BANGUI (Reuters) - Red Cross workers said on Thursday they have recovered 44 bodies from the streets of Central African Republic's capital Bangui after fierce inter-religious fighting in the last two days in which six Chadian peacekeepers were also killed.
Georgios Georgantas, head of the International Committee of the Red Cross's delegation, said the bodies were probably only a fraction of those killed in Bangui as his teams had been unable to access certain parts of the city.
Thousands of French and African peacekeepers have been unable to contain a flare-up in violence in the last week. The mostly Muslim Seleka rebels who seized power in March and Christian self-defense militias have carried out tit-for-tat attacks on each other and more recently on the local population.
"Violence has been at extremely high levels," Georgantas told Reuters by telephone. "We have information about more bodies in certain parts of town which we have been unable to access because the fighting was so intense."
He said the Miskine and Boy-Rabe districts on either side of the main road heading north from Bangui remained inaccessible.
A representative of medical charity Medecins Sans Frontieres at Bangui's main hospital said it had received more than 50 people with gunshot or machete wounds since Wednesday night from the fighting which raged for hours across Bangui.
A spokesman for the African Union peacekeeping mission (MISCA) said Chadian peacekeepers were attacked by gunmen in the Gabongo neighborhood near the airport on Wednesday.
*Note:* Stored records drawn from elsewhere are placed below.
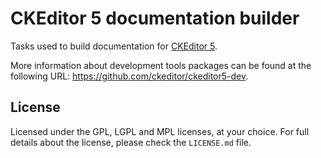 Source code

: CKEditor 5 documentation builder
================================

Tasks used to build documentation for [CKEditor 5](https://ckeditor5.github.io).

More information about development tools packages can be found at the following URL: <https://github.com/ckeditor/ckeditor5-dev>.

## License

Licensed under the GPL, LGPL and MPL licenses, at your choice. For full details about the license, please check the `LICENSE.md` file.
"The number of Chadian soldiers killed has risen to six because one of them died from his wounds this morning," Elio Yao told Reuters. He could not immediately provide a total for the number of African peacekeepers killed during the crisis.
Two French troops were killed this month, just days after Paris deployed a 1,600-strong peacekeeping mission in its former colony in early December under a U.N. mandate to protect civilians.
The violence eased on Thursday as French peacekeepers took up positions on main roads near the airport and in troubled neighborhoods, although sporadic shooting was reported in several areas during the morning.
Many in the country say the bloodshed has little to do with religion, in a nation where Muslims and Christians have long lived in peace. Instead they blame a political battle for control over resources in one of Africa's weakest-governed states.
The Christian militia, known as 'anti-balaka' which means anti-machete in the local Sango language, accuse Chadian forces of supporting the Seleka rebels. Chad strongly denies this.
MISCA's commanding officer, Cameroon's Martin Tumenta Chomu, said on Tuesday the Chadian troops would be moved outside the capital to northern Central African Republic. The MISCA force is scheduled to reach 6,000 soldiers by the end of January from nearly 4,000 at present.
Colonel Gilles Jaron, spokesman for the French military, said tensions remained high in Bangui.
He said France, which was protecting the airport and neighborhoods where its own citizens lived, was now also focusing on returning peace to flashpoints in the city, such as the Gabongo and Bacongo neighborhoods.
France's force, code-named Sangaris, has between 1,000 and 1,200 men stationed in Bangui, with the rest deployed in the interior of the country, he said.
"The Sangaris force has not been the target of coordinated attacks. We are the target of sporadic shooting which we respond to each time," he said.
U.N. Secretary-General Ban Ki-moon is drafting plans for a possible U.N. peacekeeping mission in Central African Republic.